The myriad factors that constitute the climate crisis make it intrinsically challenging to connect with, to feel.
Is it possible to recontextualize many of these recursive factors into a monumental artwork, exploring how we perceive the climate, producing deepened empathy and solidarity?
A voice for the climate on a canvas at scale…
A public artwork can offer a license to feel something about climate through the experience of the work, and perhaps deepen a relationship to our ecological oneness; the factors we drive, the factors that drive us, the resulting environment we have both created and are subjected to.
The scale at which such an artwork is registered relates to the challenge many face in discussing, addressing, and comprehending the climate. It would be suitable, then, for a climate-based artwork to be realized at a massive scale—viewable from great distances, from nearby neighborhoods, from air, sea and land.
For our region, there is one canvas that rises to this occasion: The Tobin Bridge.
This work confronts the incomprehensible nature of “climate” as a whole, or better yet as a hyperobject. Rather than attempt to describe or illustrate the details of such, the artists’ design for Illuminated Tobin compiles a variety of inputs and demonstrates the various ways they affect one another. The artwork fields real-time data from raw climate metrics and economic factors to analysis of human-produced objects (news reports and climate studies).
The artwork does not intend to describe a certain or even many data streams accurately, nor does it intend to illustrate a particular viewpoint or politic. Rather, this artwork is centered at receiving a broad spectrum of climate related inputs, dispassionately, and then creating a method through which they influence each other on a grand scale seen through light. It will be an abstract work of art, but it will be grounded in a logic of climate and related data, tuned by the artists to produce a dynamic, beautiful artwork at the scale of the Tobin Bridge.

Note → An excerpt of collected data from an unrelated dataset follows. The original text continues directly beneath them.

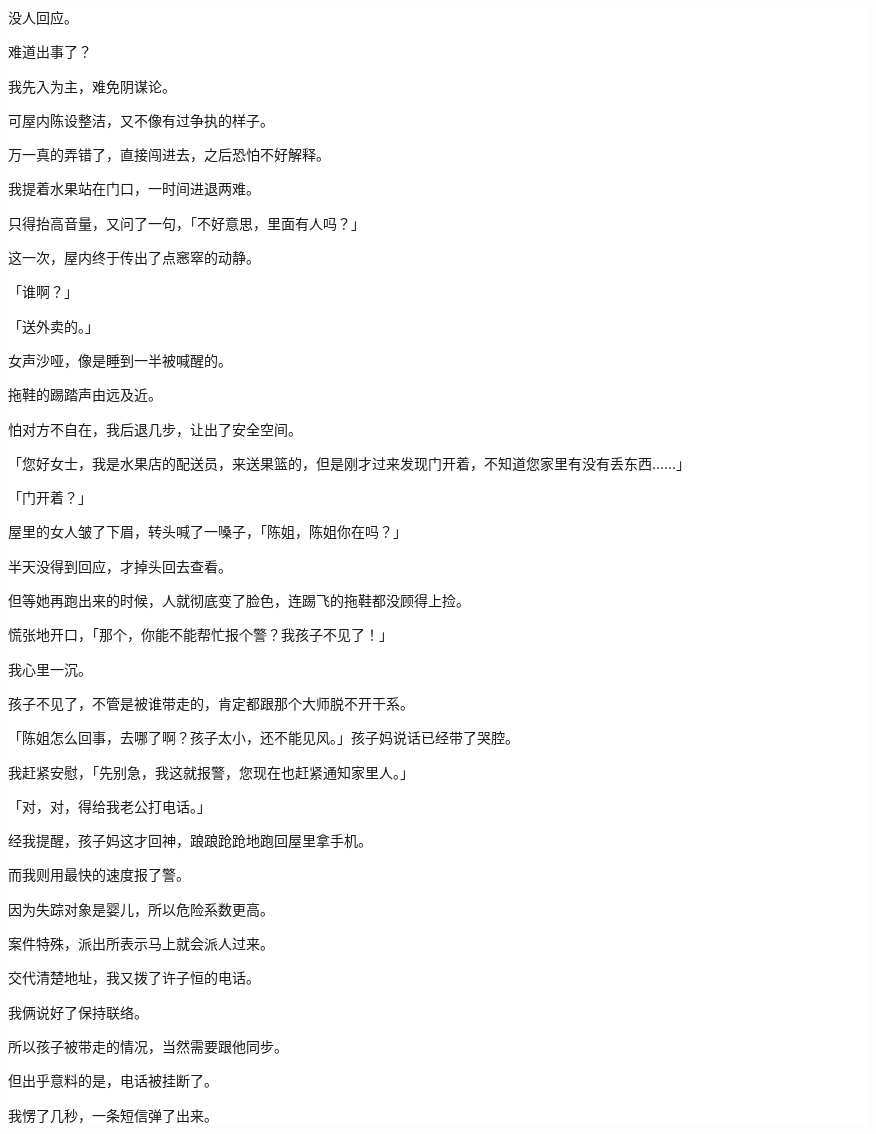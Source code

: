 没人回应。

难道出事了？

我先入为主，难免阴谋论。

可屋内陈设整洁，又不像有过争执的样子。

万一真的弄错了，直接闯进去，之后恐怕不好解释。

我提着水果站在门口，一时间进退两难。

只得抬高音量，又问了一句，「不好意思，里面有人吗？」

这一次，屋内终于传出了点窸窣的动静。

「谁啊？」

「送外卖的。」

女声沙哑，像是睡到一半被喊醒的。

拖鞋的踢踏声由远及近。

怕对方不自在，我后退几步，让出了安全空间。

「您好女士，我是水果店的配送员，来送果篮的，但是刚才过来发现门开着，不知道您家里有没有丢东西……」

「门开着？」

屋里的女人皱了下眉，转头喊了一嗓子，「陈姐，陈姐你在吗？」

半天没得到回应，才掉头回去查看。

但等她再跑出来的时候，人就彻底变了脸色，连踢飞的拖鞋都没顾得上捡。

慌张地开口，「那个，你能不能帮忙报个警？我孩子不见了！」

我心里一沉。

孩子不见了，不管是被谁带走的，肯定都跟那个大师脱不开干系。

「陈姐怎么回事，去哪了啊？孩子太小，还不能见风。」孩子妈说话已经带了哭腔。

我赶紧安慰，「先别急，我这就报警，您现在也赶紧通知家里人。」

「对，对，得给我老公打电话。」

经我提醒，孩子妈这才回神，踉踉跄跄地跑回屋里拿手机。

而我则用最快的速度报了警。

因为失踪对象是婴儿，所以危险系数更高。

案件特殊，派出所表示马上就会派人过来。

交代清楚地址，我又拨了许子恒的电话。

我俩说好了保持联络。

所以孩子被带走的情况，当然需要跟他同步。

但出乎意料的是，电话被挂断了。

我愣了几秒，一条短信弹了出来。
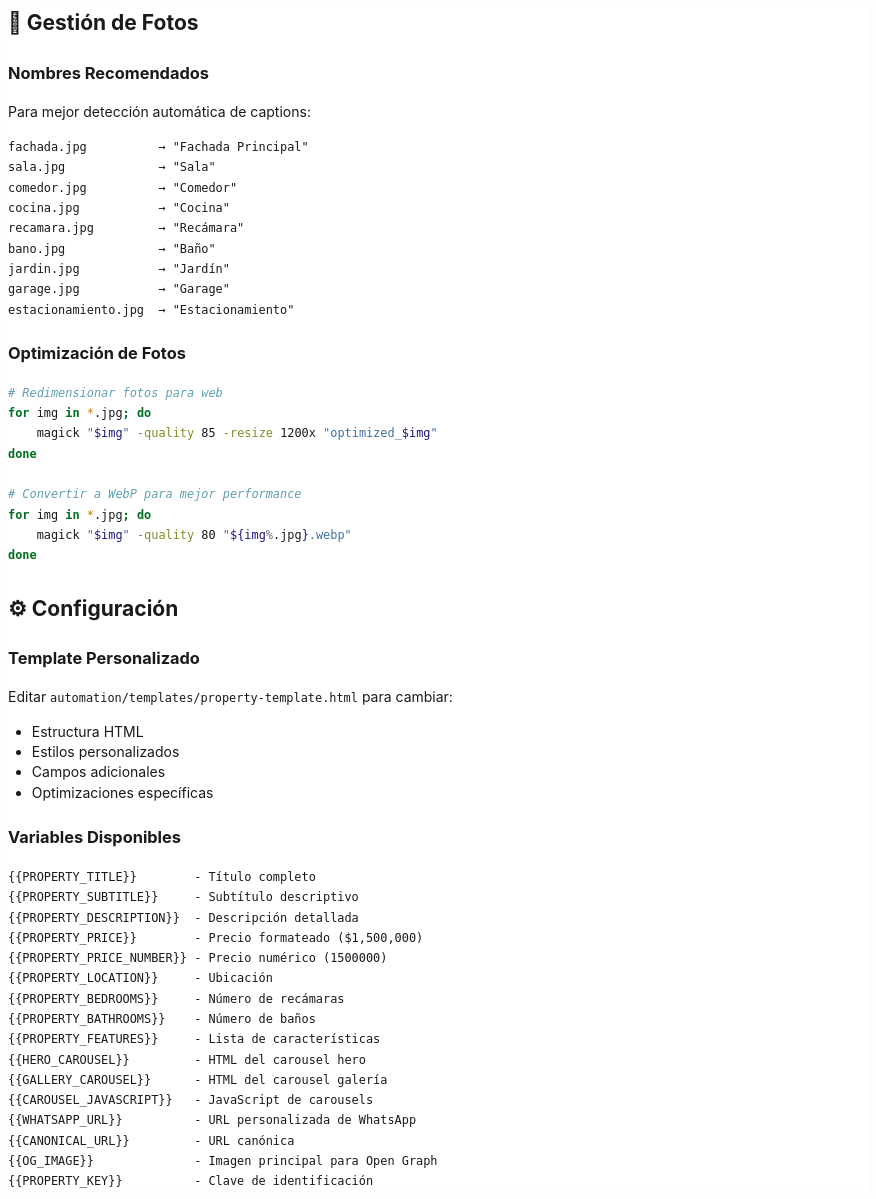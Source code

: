 ## 📸 Gestión de Fotos

### Nombres Recomendados

Para mejor detección automática de captions:

```
fachada.jpg          → "Fachada Principal"
sala.jpg             → "Sala"
comedor.jpg          → "Comedor"  
cocina.jpg           → "Cocina"
recamara.jpg         → "Recámara"
bano.jpg             → "Baño"
jardin.jpg           → "Jardín"
garage.jpg           → "Garage"
estacionamiento.jpg  → "Estacionamiento"
```

### Optimización de Fotos

```bash
# Redimensionar fotos para web
for img in *.jpg; do
    magick "$img" -quality 85 -resize 1200x "optimized_$img"
done

# Convertir a WebP para mejor performance
for img in *.jpg; do
    magick "$img" -quality 80 "${img%.jpg}.webp"
done
```

## ⚙️ Configuración

### Template Personalizado

Editar `automation/templates/property-template.html` para cambiar:

- Estructura HTML
- Estilos personalizados
- Campos adicionales
- Optimizaciones específicas

### Variables Disponibles

```html
{{PROPERTY_TITLE}}        - Título completo
{{PROPERTY_SUBTITLE}}     - Subtítulo descriptivo  
{{PROPERTY_DESCRIPTION}}  - Descripción detallada
{{PROPERTY_PRICE}}        - Precio formateado ($1,500,000)
{{PROPERTY_PRICE_NUMBER}} - Precio numérico (1500000)
{{PROPERTY_LOCATION}}     - Ubicación
{{PROPERTY_BEDROOMS}}     - Número de recámaras
{{PROPERTY_BATHROOMS}}    - Número de baños
{{PROPERTY_FEATURES}}     - Lista de características
{{HERO_CAROUSEL}}         - HTML del carousel hero
{{GALLERY_CAROUSEL}}      - HTML del carousel galería
{{CAROUSEL_JAVASCRIPT}}   - JavaScript de carousels
{{WHATSAPP_URL}}          - URL personalizada de WhatsApp
{{CANONICAL_URL}}         - URL canónica
{{OG_IMAGE}}              - Imagen principal para Open Graph
{{PROPERTY_KEY}}          - Clave de identificación
```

Viewers might notice layers of color, rhythmical motifs, repeating expressions, variations and extensions of patterns. To find patterns and recognizable evolutions in the artwork would be, in a way, to see them in our climate. To see a pulse, a liveness, an indication of movement, to perceive order or disorder—all this would be perceived in the eye of the viewer.
Rather than claim a description of climate change, the work attempts to register all these layers of rhythm and relativity in strokes approaching the enormity of this moment in our climate crisis. It is less concerned with understanding directly and more with imagining that one can feel indirectly. This feeling-sensing, at times, may allow us to deepen our empathy to one another and the climate.